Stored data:
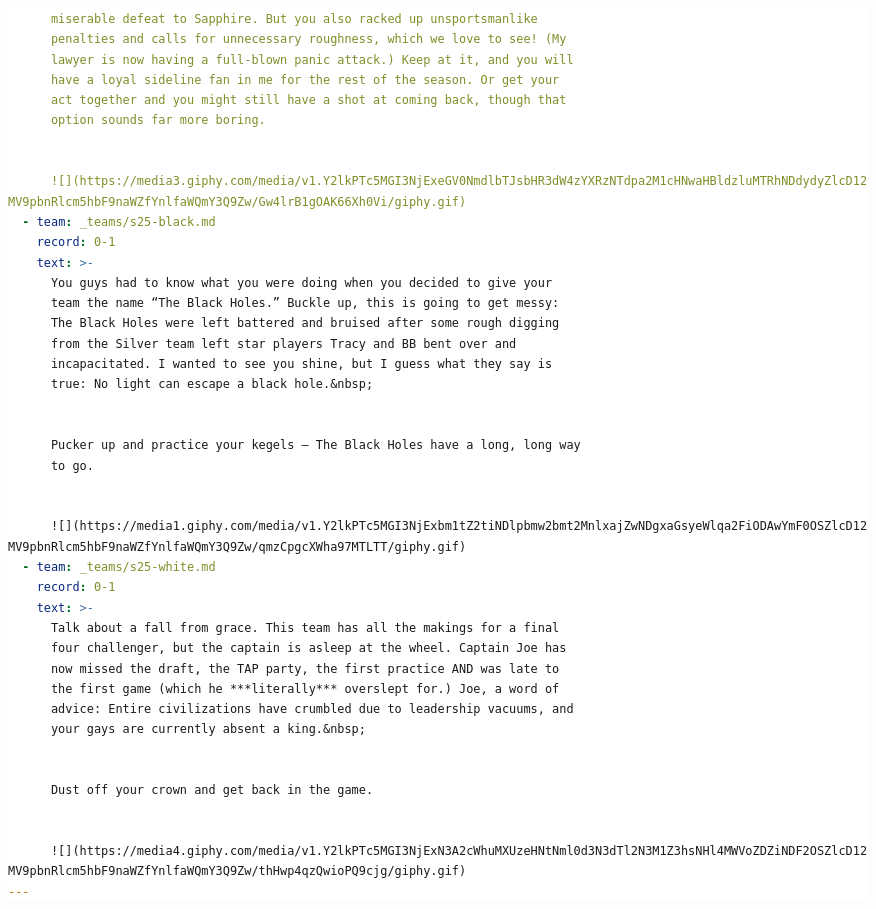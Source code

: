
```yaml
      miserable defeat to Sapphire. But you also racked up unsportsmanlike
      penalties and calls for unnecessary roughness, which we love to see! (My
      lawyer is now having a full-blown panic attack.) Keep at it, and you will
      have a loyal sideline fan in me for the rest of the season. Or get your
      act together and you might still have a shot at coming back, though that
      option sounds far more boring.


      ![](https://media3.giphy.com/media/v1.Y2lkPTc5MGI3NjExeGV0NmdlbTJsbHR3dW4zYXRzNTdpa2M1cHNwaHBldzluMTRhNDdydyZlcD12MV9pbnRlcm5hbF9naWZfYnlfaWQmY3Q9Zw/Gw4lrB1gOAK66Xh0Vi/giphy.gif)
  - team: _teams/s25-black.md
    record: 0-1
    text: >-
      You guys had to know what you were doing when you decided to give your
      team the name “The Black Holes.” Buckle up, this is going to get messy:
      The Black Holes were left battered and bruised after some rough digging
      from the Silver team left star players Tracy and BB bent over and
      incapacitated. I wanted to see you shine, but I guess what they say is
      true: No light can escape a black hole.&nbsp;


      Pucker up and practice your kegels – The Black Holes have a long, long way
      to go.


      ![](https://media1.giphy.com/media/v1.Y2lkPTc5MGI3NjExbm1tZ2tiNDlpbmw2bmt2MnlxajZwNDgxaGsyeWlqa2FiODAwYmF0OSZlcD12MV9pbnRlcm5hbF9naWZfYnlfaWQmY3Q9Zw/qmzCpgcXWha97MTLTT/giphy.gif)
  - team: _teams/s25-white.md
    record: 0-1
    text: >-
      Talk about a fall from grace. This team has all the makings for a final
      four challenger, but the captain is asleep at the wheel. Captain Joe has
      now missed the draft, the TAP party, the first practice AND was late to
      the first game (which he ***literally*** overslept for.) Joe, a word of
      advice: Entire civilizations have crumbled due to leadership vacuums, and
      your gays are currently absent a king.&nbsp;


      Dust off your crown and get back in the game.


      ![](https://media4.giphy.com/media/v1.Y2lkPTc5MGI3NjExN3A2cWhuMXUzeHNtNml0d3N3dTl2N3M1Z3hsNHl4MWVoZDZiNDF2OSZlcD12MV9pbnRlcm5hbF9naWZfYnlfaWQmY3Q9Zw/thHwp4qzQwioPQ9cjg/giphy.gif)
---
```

WHAT TO DO: Drop the images and return the data verbatim.

RESULT FOR THIS TASK:
Source code

:
```yaml
      miserable defeat to Sapphire. But you also racked up unsportsmanlike
      penalties and calls for unnecessary roughness, which we love to see! (My
      lawyer is now having a full-blown panic attack.) Keep at it, and you will
      have a loyal sideline fan in me for the rest of the season. Or get your
      act together and you might still have a shot at coming back, though that
      option sounds far more boring.


      ![](https://media3.giphy.com/media/v1.Y2lkPTc5MGI3NjExeGV0NmdlbTJsbHR3dW4zYXRzNTdpa2M1cHNwaHBldzluMTRhNDdydyZlcD12MV9pbnRlcm5hbF9naWZfYnlfaWQmY3Q9Zw/Gw4lrB1gOAK66Xh0Vi/giphy.gif)
  - team: _teams/s25-black.md
    record: 0-1
    text: >-
      You guys had to know what you were doing when you decided to give your
      team the name “The Black Holes.” Buckle up, this is going to get messy:
      The Black Holes were left battered and bruised after some rough digging
      from the Silver team left star players Tracy and BB bent over and
      incapacitated. I wanted to see you shine, but I guess what they say is
      true: No light can escape a black hole.&nbsp;


      Pucker up and practice your kegels – The Black Holes have a long, long way
      to go.


      ![](https://media1.giphy.com/media/v1.Y2lkPTc5MGI3NjExbm1tZ2tiNDlpbmw2bmt2MnlxajZwNDgxaGsyeWlqa2FiODAwYmF0OSZlcD12MV9pbnRlcm5hbF9naWZfYnlfaWQmY3Q9Zw/qmzCpgcXWha97MTLTT/giphy.gif)
  - team: _teams/s25-white.md
    record: 0-1
    text: >-
      Talk about a fall from grace. This team has all the makings for a final
      four challenger, but the captain is asleep at the wheel. Captain Joe has
      now missed the draft, the TAP party, the first practice AND was late to
      the first game (which he ***literally*** overslept for.) Joe, a word of
      advice: Entire civilizations have crumbled due to leadership vacuums, and
      your gays are currently absent a king.&nbsp;


      Dust off your crown and get back in the game.


      ![](https://media4.giphy.com/media/v1.Y2lkPTc5MGI3NjExN3A2cWhuMXUzeHNtNml0d3N3dTl2N3M1Z3hsNHl4MWVoZDZiNDF2OSZlcD12MV9pbnRlcm5hbF9naWZfYnlfaWQmY3Q9Zw/thHwp4qzQwioPQ9cjg/giphy.gif)
---
```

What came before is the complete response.